The International Day for Monuments and Sites was proposed by the International Council on Monuments and Sites (ICOMOS) on 18 April 1982 and approved by the General Assembly of UNESCO in 1983 during the assembly's 22nd general conference. The aim is to promote awareness about the diversity of humanity's cultural heritage, its vulnerability, and the efforts required for its protection and conservation.

For 2023, the theme "Heritage Changes" was chosen.

==Convention Concerning the Protection of the World Cultural and Natural Heritage==
The Convention Concerning the Protection of the World Cultural and Natural Heritage defines a monument as:

Monuments: architectural works, works of monumental sculpture and painting, elements or structures of an archaeological nature, inscriptions, cave dwellings and combinations of features, which are of outstanding universal value from the point of view of history, art or science.

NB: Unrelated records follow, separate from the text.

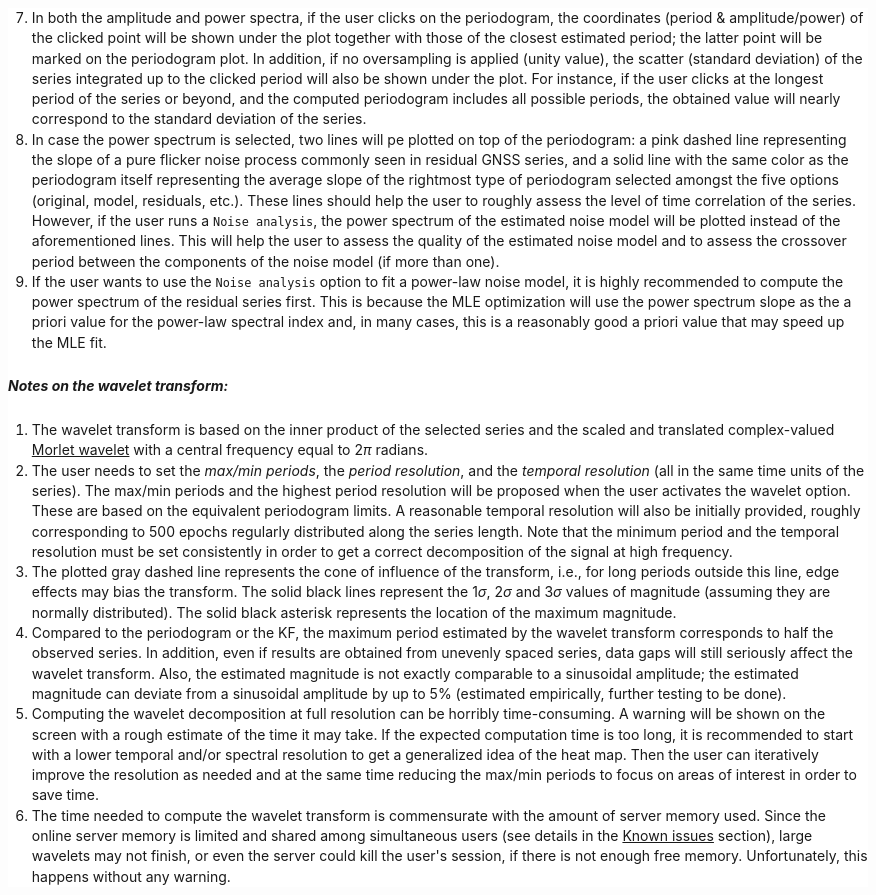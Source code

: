 7. In both the amplitude and power spectra, if the user clicks on the periodogram, the coordinates (period & amplitude/power) of the clicked point will be shown under the plot together with those of the closest estimated period; the latter point will be marked on the periodogram plot. In addition, if no oversampling is applied (unity value), the scatter (standard deviation) of the series integrated up to the clicked period will also be shown under the plot. For instance, if the user clicks at the longest period of the series or beyond, and the computed periodogram includes all possible periods, the obtained value will nearly correspond to the standard deviation of the series.  
8. In case the power spectrum is selected, two lines will pe plotted on top of the periodogram: a pink dashed line representing the slope of a pure flicker noise process commonly seen in residual GNSS series, and a solid line with the same color as the periodogram itself representing the average slope of the rightmost type of periodogram selected amongst the five options (original, model, residuals, etc.). These lines should help the user to roughly assess the level of time correlation of the series. However, if the user runs a `Noise analysis`, the power spectrum of the estimated noise model will be plotted instead of the aforementioned lines. This will help the user to assess the quality of the estimated noise model and to assess the crossover period between the components of the noise model (if more than one).  
9. If the user wants to use the `Noise analysis` option to fit a power-law noise model, it is highly recommended to compute the power spectrum of the residual series first. This is because the MLE optimization will use the power spectrum slope as the a priori value for the power-law spectral index and, in many cases, this is a reasonably good a priori value that may speed up the MLE fit.

<h5 id="notes-on-the-wavelet-transform"></h5>

##### **Notes on the wavelet transform**:

1. The wavelet transform is based on the inner product of the selected series and the scaled and translated complex-valued [Morlet wavelet](https://en.wikipedia.org/wiki/Morlet_wavelet) with a central frequency equal to 2$\pi$ radians.  
2. The user needs to set the *max/min periods*, the *period resolution*, and the *temporal resolution* (all in the same time units of the series). The max/min periods and the highest period resolution will be proposed when the user activates the wavelet option. These are based on the equivalent periodogram limits. A reasonable temporal resolution will also be initially provided, roughly corresponding to 500 epochs regularly distributed along the series length. Note that the minimum period and the temporal resolution must be set consistently in order to get a correct decomposition of the signal at high frequency.  
3. The plotted gray dashed line represents the cone of influence of the transform, i.e., for long periods outside this line, edge effects may bias the transform. The solid black lines represent the 1$\sigma$, 2$\sigma$ and 3$\sigma$ values of magnitude (assuming they are normally distributed). The solid black asterisk represents the location of the maximum magnitude.  
4. Compared to the periodogram or the KF, the maximum period estimated by the wavelet transform corresponds to half the observed series. In addition, even if results are obtained from unevenly spaced series, data gaps will still seriously affect the wavelet transform. Also, the estimated magnitude is not exactly comparable to a sinusoidal amplitude; the estimated magnitude can deviate from a sinusoidal amplitude by up to 5% (estimated empirically, further testing to be done).  
5. Computing the wavelet decomposition at full resolution can be horribly time-consuming. A warning will be shown on the screen with a rough estimate of the time it may take. If the expected computation time is too long, it is recommended to start with a lower temporal and/or spectral resolution to get a generalized idea of the heat map. Then the user can iteratively improve the resolution as needed and at the same time reducing the max/min periods to focus on areas of interest in order to save time.  
6. The time needed to compute the wavelet transform is commensurate with the amount of server memory used. Since the online server memory is limited and shared among simultaneous users (see details in the [<a href="#known-issues" target="_self">Known issues</a>](#known-issues) section), large wavelets may not finish, or even the server could kill the user's session, if there is not enough free memory. Unfortunately, this happens without any warning.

==International Year of the Monument==

The International Year of the Monument was a commemorative date created by UNESCO in 1964. The implementation of the date was to give a better global coverage in the perception of the monument as a building or historical site of exemplary character, for its significance in the life trajectory of a society and its people. There are monuments built especially to celebrate or reminisce about an episode, moment or character of our history, created by architects, sculptors, and artists, often commissioned by world leaders or organizations. Others are remnants of the past that survived the time and are consecrated by society as collective symbols, and as references of the memory of a people.